[Saved data entries]
********

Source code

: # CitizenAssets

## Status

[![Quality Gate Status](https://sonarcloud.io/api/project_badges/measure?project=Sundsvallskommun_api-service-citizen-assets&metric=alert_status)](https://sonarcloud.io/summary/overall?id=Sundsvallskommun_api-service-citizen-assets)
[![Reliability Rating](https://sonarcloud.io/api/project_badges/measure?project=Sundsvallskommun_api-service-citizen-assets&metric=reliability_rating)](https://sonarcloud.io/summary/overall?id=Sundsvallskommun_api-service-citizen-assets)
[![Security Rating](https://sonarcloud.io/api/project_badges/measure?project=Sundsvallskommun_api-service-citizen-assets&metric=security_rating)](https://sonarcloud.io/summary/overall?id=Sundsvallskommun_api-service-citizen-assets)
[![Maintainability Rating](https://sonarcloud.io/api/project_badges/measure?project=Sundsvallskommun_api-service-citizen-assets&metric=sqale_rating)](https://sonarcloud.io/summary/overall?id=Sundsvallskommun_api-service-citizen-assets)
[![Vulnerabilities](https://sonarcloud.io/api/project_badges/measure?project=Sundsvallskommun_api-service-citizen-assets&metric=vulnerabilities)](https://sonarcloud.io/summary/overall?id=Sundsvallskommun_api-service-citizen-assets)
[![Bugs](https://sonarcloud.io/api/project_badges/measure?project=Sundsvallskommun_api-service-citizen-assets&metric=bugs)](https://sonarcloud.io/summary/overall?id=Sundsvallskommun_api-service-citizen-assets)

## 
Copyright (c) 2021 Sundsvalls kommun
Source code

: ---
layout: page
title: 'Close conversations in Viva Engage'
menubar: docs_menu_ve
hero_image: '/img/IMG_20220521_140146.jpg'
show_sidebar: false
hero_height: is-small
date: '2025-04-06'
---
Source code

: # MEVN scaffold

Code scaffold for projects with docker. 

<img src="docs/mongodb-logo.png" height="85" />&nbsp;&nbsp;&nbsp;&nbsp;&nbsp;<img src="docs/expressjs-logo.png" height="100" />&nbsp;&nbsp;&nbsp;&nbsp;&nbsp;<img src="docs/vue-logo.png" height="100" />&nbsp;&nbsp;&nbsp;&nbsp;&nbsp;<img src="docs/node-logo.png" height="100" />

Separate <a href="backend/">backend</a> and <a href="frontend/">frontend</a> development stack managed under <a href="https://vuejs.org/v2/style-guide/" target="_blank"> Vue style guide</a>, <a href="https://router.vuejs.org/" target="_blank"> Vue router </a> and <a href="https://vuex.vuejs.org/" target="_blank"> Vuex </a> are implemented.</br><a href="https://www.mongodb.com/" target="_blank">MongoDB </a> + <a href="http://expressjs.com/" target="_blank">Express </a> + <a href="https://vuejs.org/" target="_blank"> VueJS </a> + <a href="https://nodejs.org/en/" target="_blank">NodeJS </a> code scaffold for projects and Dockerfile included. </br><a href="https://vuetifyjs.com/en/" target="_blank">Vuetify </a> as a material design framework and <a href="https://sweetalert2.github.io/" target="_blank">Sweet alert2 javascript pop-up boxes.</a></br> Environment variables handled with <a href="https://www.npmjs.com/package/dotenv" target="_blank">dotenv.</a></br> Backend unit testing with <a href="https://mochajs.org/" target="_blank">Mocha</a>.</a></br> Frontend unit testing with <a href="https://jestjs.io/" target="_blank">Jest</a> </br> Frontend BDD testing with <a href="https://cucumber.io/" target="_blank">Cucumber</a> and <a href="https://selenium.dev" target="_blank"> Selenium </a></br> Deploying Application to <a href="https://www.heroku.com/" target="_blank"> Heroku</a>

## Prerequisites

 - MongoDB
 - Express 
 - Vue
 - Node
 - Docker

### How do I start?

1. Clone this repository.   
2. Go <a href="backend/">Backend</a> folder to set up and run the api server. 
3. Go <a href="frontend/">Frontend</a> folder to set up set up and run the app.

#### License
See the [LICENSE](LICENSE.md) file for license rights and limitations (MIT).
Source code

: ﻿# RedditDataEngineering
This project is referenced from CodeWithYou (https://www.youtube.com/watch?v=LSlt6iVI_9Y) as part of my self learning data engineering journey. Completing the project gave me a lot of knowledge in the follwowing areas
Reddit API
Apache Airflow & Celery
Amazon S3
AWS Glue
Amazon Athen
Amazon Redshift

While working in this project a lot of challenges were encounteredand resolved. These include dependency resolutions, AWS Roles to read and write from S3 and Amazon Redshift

********

* [EXERCISE PROMPT] Each entry above is to be returned exactly as given.

* [TASK RESPONSE]
Source code

: # CitizenAssets

## Status

[![Quality Gate Status](https://sonarcloud.io/api/project_badges/measure?project=Sundsvallskommun_api-service-citizen-assets&metric=alert_status)](https://sonarcloud.io/summary/overall?id=Sundsvallskommun_api-service-citizen-assets)
[![Reliability Rating](https://sonarcloud.io/api/project_badges/measure?project=Sundsvallskommun_api-service-citizen-assets&metric=reliability_rating)](https://sonarcloud.io/summary/overall?id=Sundsvallskommun_api-service-citizen-assets)
[![Security Rating](https://sonarcloud.io/api/project_badges/measure?project=Sundsvallskommun_api-service-citizen-assets&metric=security_rating)](https://sonarcloud.io/summary/overall?id=Sundsvallskommun_api-service-citizen-assets)
[![Maintainability Rating](https://sonarcloud.io/api/project_badges/measure?project=Sundsvallskommun_api-service-citizen-assets&metric=sqale_rating)](https://sonarcloud.io/summary/overall?id=Sundsvallskommun_api-service-citizen-assets)
[![Vulnerabilities](https://sonarcloud.io/api/project_badges/measure?project=Sundsvallskommun_api-service-citizen-assets&metric=vulnerabilities)](https://sonarcloud.io/summary/overall?id=Sundsvallskommun_api-service-citizen-assets)
[![Bugs](https://sonarcloud.io/api/project_badges/measure?project=Sundsvallskommun_api-service-citizen-assets&metric=bugs)](https://sonarcloud.io/summary/overall?id=Sundsvallskommun_api-service-citizen-assets)

## 
Copyright (c) 2021 Sundsvalls kommun
Source code

: ---
layout: page
title: 'Close conversations in Viva Engage'
menubar: docs_menu_ve
hero_image: '/img/IMG_20220521_140146.jpg'
show_sidebar: false
hero_height: is-small
date: '2025-04-06'
---
Source code

: # MEVN scaffold

Code scaffold for projects with docker. 

<img src="docs/mongodb-logo.png" height="85" />&nbsp;&nbsp;&nbsp;&nbsp;&nbsp;<img src="docs/expressjs-logo.png" height="100" />&nbsp;&nbsp;&nbsp;&nbsp;&nbsp;<img src="docs/vue-logo.png" height="100" />&nbsp;&nbsp;&nbsp;&nbsp;&nbsp;<img src="docs/node-logo.png" height="100" />

Separate <a href="backend/">backend</a> and <a href="frontend/">frontend</a> development stack managed under <a href="https://vuejs.org/v2/style-guide/" target="_blank"> Vue style guide</a>, <a href="https://router.vuejs.org/" target="_blank"> Vue router </a> and <a href="https://vuex.vuejs.org/" target="_blank"> Vuex </a> are implemented.</br><a href="https://www.mongodb.com/" target="_blank">MongoDB </a> + <a href="http://expressjs.com/" target="_blank">Express </a> + <a href="https://vuejs.org/" target="_blank"> VueJS </a> + <a href="https://nodejs.org/en/" target="_blank">NodeJS </a> code scaffold for projects and Dockerfile included. </br><a href="https://vuetifyjs.com/en/" target="_blank">Vuetify </a> as a material design framework and <a href="https://sweetalert2.github.io/" target="_blank">Sweet alert2 javascript pop-up boxes.</a></br> Environment variables handled with <a href="https://www.npmjs.com/package/dotenv" target="_blank">dotenv.</a></br> Backend unit testing with <a href="https://mochajs.org/" target="_blank">Mocha</a>.</a></br> Frontend unit testing with <a href="https://jestjs.io/" target="_blank">Jest</a> </br> Frontend BDD testing with <a href="https://cucumber.io/" target="_blank">Cucumber</a> and <a href="https://selenium.dev" target="_blank"> Selenium </a></br> Deploying Application to <a href="https://www.heroku.com/" target="_blank"> Heroku</a>

## Prerequisites

 - MongoDB
 - Express 
 - Vue
 - Node
 - Docker

### How do I start?

1. Clone this repository.   
2. Go <a href="backend/">Backend</a> folder to set up and run the api server. 
3. Go <a href="frontend/">Frontend</a> folder to set up set up and run the app.

#### License
See the [LICENSE](LICENSE.md) file for license rights and limitations (MIT).
Source code

: ﻿# RedditDataEngineering
This project is referenced from CodeWithYou (https://www.youtube.com/watch?v=LSlt6iVI_9Y) as part of my self learning data engineering journey. Completing the project gave me a lot of knowledge in the follwowing areas
Reddit API
Apache Airflow & Celery
Amazon S3
AWS Glue
Amazon Athen
Amazon Redshift

While working in this project a lot of challenges were encounteredand resolved. These include dependency resolutions, AWS Roles to read and write from S3 and Amazon Redshift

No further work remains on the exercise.